─── Provided records
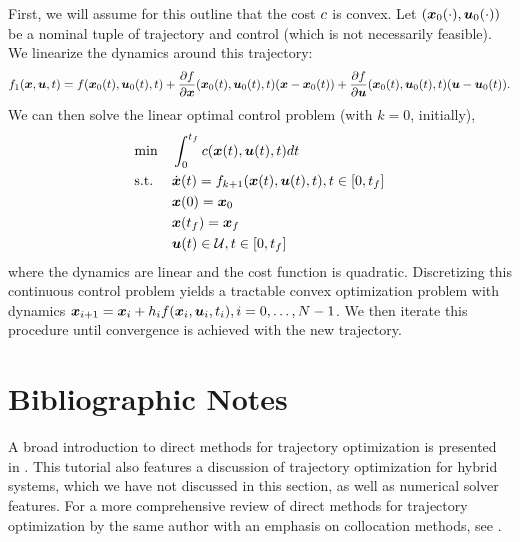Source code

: First, we will assume for this outline that the cost $c$ is convex. Let $(\bm{x}_0(\cdot),\bm{u}_0(\cdot))$ be a nominal tuple of trajectory and control (which is not necessarily feasible). We linearize the dynamics around this trajectory:
\begin{equation}
    f_1(\bm{x},\bm{u},t) = f(\bm{x}_0(t),\bm{u}_0(t),t) + \frac{\partial f}{\partial \bm{x}}(\bm{x}_0(t), \bm{u}_0(t), t) (\bm{x} - \bm{x}_0(t)) + \frac{\partial f}{\partial \bm{u}}(\bm{x}_0(t), \bm{u}_0(t), t) (\bm{u} - \bm{u}_0(t)).
\end{equation}
We can then solve the linear optimal control problem (with $k=0$, initially),
\begin{equation}
\begin{aligned}
\label{eq:ocp}
& {\min} & & \int_{0}^{t_f} c(\bm{x}(t),\bm{u}(t),t) dt\\
& \textrm{s.t.} & & \dot{\bm{x}}(t) = f_{k+1}(\bm{x}(t),\bm{u}(t),t), t \in [0,t_f]\\
& & & \bm{x}(0) = \bm{x}_0\\
& & & \bm{x}(t_f) = \bm{x}_f\\
& & & \bm{u}(t) \in \mathcal{U}, t \in [0,t_f]
\end{aligned}
\end{equation}
where the dynamics are linear and the cost function is quadratic. Discretizing this continuous control problem yields a tractable convex optimization problem with dynamics $\bm{x}_{i+1} = \bm{x}_i + h_i f(\bm{x}_i,\bm{u}_i,t_i), i=0, \ldots, N-1$. We then iterate this procedure until convergence is achieved with the new trajectory.




\section{Bibliographic Notes}

A broad introduction to direct methods for trajectory optimization is presented in \cite{kelly2017transcription}. This tutorial also features a discussion of trajectory optimization for hybrid systems, which we have not discussed in this section, as well as numerical solver features. For a more comprehensive review of direct methods for trajectory optimization by the same author with an emphasis on collocation methods, see \cite{kelly2017introduction}.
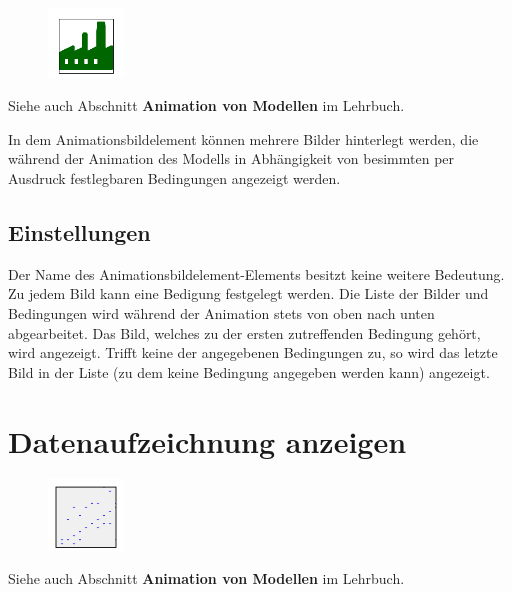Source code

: \begin{figure}
\vspace{-22pt}
\includegraphics[width=2cm]{imageModelElementAnimationImage.png}
\vspace{-22pt}
\end{figure}

Siehe auch Abschnitt \textbf{Animation von Modellen} im Lehrbuch.

In dem Animationsbildelement können mehrere Bilder hinterlegt werden, die während der
Animation des Modells in Abhängigkeit von besimmten per Ausdruck festlegbaren
Bedingungen angezeigt werden.

\subsection*{Einstellungen}

Der Name des Animationsbildelement-Elements besitzt keine weitere Bedeutung. 
Zu jedem Bild kann eine Bedigung festgelegt werden. Die Liste der Bilder und
Bedingungen wird während der Animation stets von oben nach unten abgearbeitet.
Das Bild, welches zu der ersten zutreffenden Bedingung gehört, wird angezeigt.
Trifft keine der angegebenen Bedingungen zu, so wird das letzte Bild in der
Liste (zu dem keine Bedingung angegeben werden kann) angezeigt.


\section{Datenaufzeichnung anzeigen}
\label{ref:ModelElementAnimationRecord}

\begin{figure}
\vspace{-22pt}
\includegraphics[width=2cm]{imageModelElementAnimationRecord.png}
\vspace{-22pt}
\end{figure}

Siehe auch Abschnitt \textbf{Animation von Modellen} im Lehrbuch.

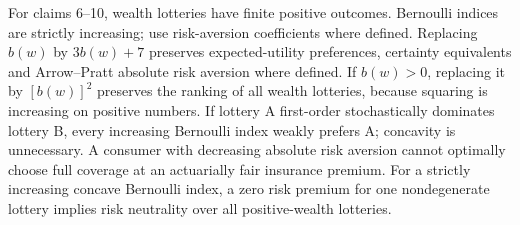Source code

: \clearpage
For claims 6--10, wealth lotteries have finite positive outcomes. Bernoulli
indices are strictly increasing; use risk-aversion coefficients where defined.
Replacing $b(w)$ by $3b(w)+7$ preserves expected-utility preferences,
certainty equivalents and Arrow--Pratt absolute risk aversion where defined.
If $b(w)>0$, replacing it by $[b(w)]^2$ preserves the ranking of all wealth
lotteries, because squaring is increasing on positive numbers.
If lottery A first-order stochastically dominates lottery B, every increasing
Bernoulli index weakly prefers A; concavity is unnecessary.
A consumer with decreasing absolute risk aversion cannot optimally choose
full coverage at an actuarially fair insurance premium.
For a strictly increasing concave Bernoulli index, a zero risk premium for one
nondegenerate lottery implies risk neutrality over all positive-wealth lotteries.
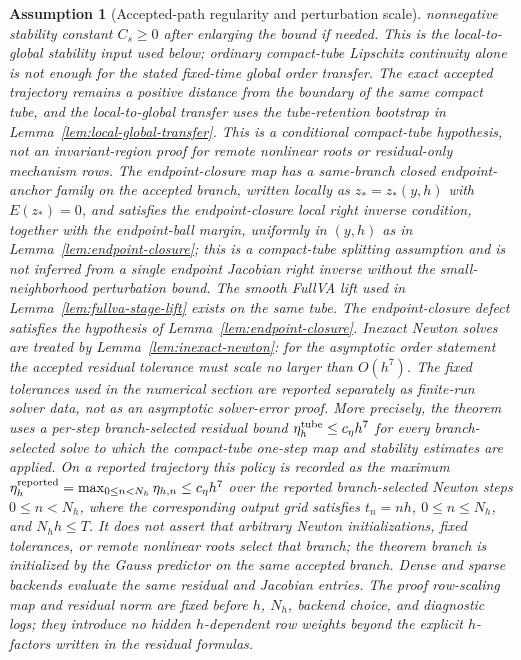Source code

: \documentclass[preprint,12pt]{elsarticle}
\newtheorem{assumption}{Assumption}
\begin{document}
\begin{assumption}[Accepted-path regularity and perturbation scale]
nonnegative stability constant \(C_s\ge0\) after enlarging the bound if
needed. This is the local-to-global stability input used below; ordinary
compact-tube Lipschitz continuity alone is not enough for the stated
fixed-time global order transfer. The exact accepted trajectory remains a
positive distance from the boundary of the same compact tube, and the
local-to-global transfer uses the tube-retention bootstrap in
Lemma~\ref{lem:local-global-transfer}.
This is a conditional compact-tube hypothesis, not an invariant-region proof
for remote nonlinear roots or residual-only mechanism rows. The
endpoint-closure map has a same-branch closed endpoint-anchor family on the
accepted branch, written locally as \(z_\ast=z_\ast(y,h)\) with
\(E(z_\ast)=0\), and satisfies the endpoint-closure local right inverse
condition, together with the endpoint-ball margin, uniformly in \((y,h)\) as in
Lemma~\ref{lem:endpoint-closure}; this is a compact-tube splitting assumption
and is not inferred from a single endpoint Jacobian right inverse without the
small-neighborhood perturbation bound. The smooth FullVA lift used in
Lemma~\ref{lem:fullva-stage-lift} exists on the same tube. The
endpoint-closure defect satisfies the hypothesis of
Lemma~\ref{lem:endpoint-closure}. Inexact Newton solves are treated by
Lemma~\ref{lem:inexact-newton}: for the asymptotic order statement the
accepted residual tolerance must scale no larger than $O(h^7)$. The fixed
tolerances used in the numerical section are reported separately as finite-run
solver data, not as an asymptotic solver-error proof. More precisely, the
theorem uses a per-step branch-selected residual bound
\(\eta_h^{\rm tube}\le c_\eta h^7\) for every branch-selected solve to
which the compact-tube one-step map and stability estimates are applied. On a
reported trajectory this policy is recorded as the maximum
\(\eta_h^{\rm reported}=\max_{0\le n<N_h}\eta_{h,n}\le c_\eta h^7\) over the reported
branch-selected Newton steps \(0\le n<N_h\), where the corresponding output
grid satisfies \(t_n=n h\), \(0\le n\le N_h\), and \(N_hh\le T\). It does
not assert that arbitrary Newton initializations, fixed tolerances, or remote
nonlinear roots select that branch; the theorem branch is initialized by the
Gauss predictor on the same accepted branch. Dense and sparse backends
evaluate the same residual and Jacobian entries. The proof row-scaling map
and residual norm are fixed before \(h\), \(N_h\), backend choice, and
diagnostic logs; they introduce no hidden \(h\)-dependent row weights beyond
the explicit \(h\)-factors written in the residual formulas.

\end{assumption}
\end{document}

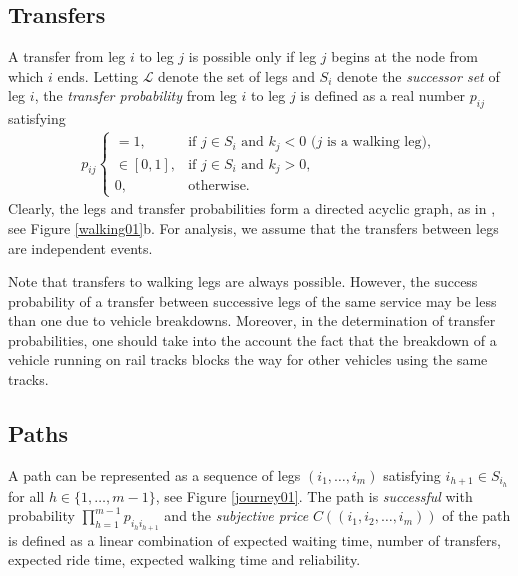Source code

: \documentclass[dissertation,draft*]{aaltoseries}
\begin{document}
\subsection{Transfers}
A transfer from leg $i$ to leg $j$ is possible only if leg $j$ begins at the node from which $i$ ends.
Letting $\mathcal{L}$ denote the set of legs and $S_i$ denote the 
\emph{successor set} of leg $i$,
the \emph{transfer probability} from leg $i$ to leg $j$ is defined as a real number $p_{ij}$ satisfying
\begin{align}
\label{transferprob}
p_{ij}
\left\{
\begin{array}{ll}
= 1, & \mbox{if $j \in S_{i}$ and $k_j < 0$ \ \ ($j$ is a walking leg)}, \\
\in [0,1], & \mbox{if $j \in S_{i}$ and $k_j > 0$}, \\ %
0, & \mbox{otherwise.}
\end{array}
\right.
\end{align}
Clearly, the legs and transfer probabilities
form a directed acyclic graph, as in \cite{psaraftis93}, see Figure \ref{walking01}b. 
For analysis, we assume that the transfers between legs are independent events.

Note that transfers to walking legs are always possible. However, the success probability 
of a transfer between successive legs of the same service may be less than one due to vehicle breakdowns.
Moreover, in the determination of transfer probabilities,
one should take into the account the fact that the breakdown of a vehicle running on rail tracks blocks the way for
other vehicles using the same tracks.


\subsection{Paths}
A path can be represented as a sequence of legs $(i_1,\ldots,i_m)$ satisfying
$i_{h+1} \in S_{i_h}$ for all $h \in \{1,\ldots,m-1\}$, see Figure \ref{journey01}. 
The path is \emph{successful} with probability $\prod_{h=1}^{m-1}p_{i_hi_{h+1}}$ and the \emph{subjective price} $C \left( (i_1,i_2,\ldots,i_m) \right)$  of
the path is defined as a linear combination of expected waiting time, number of transfers, expected ride time, expected walking time and reliability. 
\end{document}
──────
• **Problem requirements**
When a line in the listing above holds the word "endpoint", copy it.

• **Result of the exercise**
endpoint-closure map has a same-branch closed endpoint-anchor family on the
\(E(z_\ast)=0\), and satisfies the endpoint-closure local right inverse
condition, together with the endpoint-ball margin, uniformly in \((y,h)\) as in
Lemma~\ref{lem:endpoint-closure}; this is a compact-tube splitting assumption
and is not inferred from a single endpoint Jacobian right inverse without the
endpoint-closure defect satisfies the hypothesis of
Lemma~\ref{lem:endpoint-closure}. Inexact Newton solves are treated by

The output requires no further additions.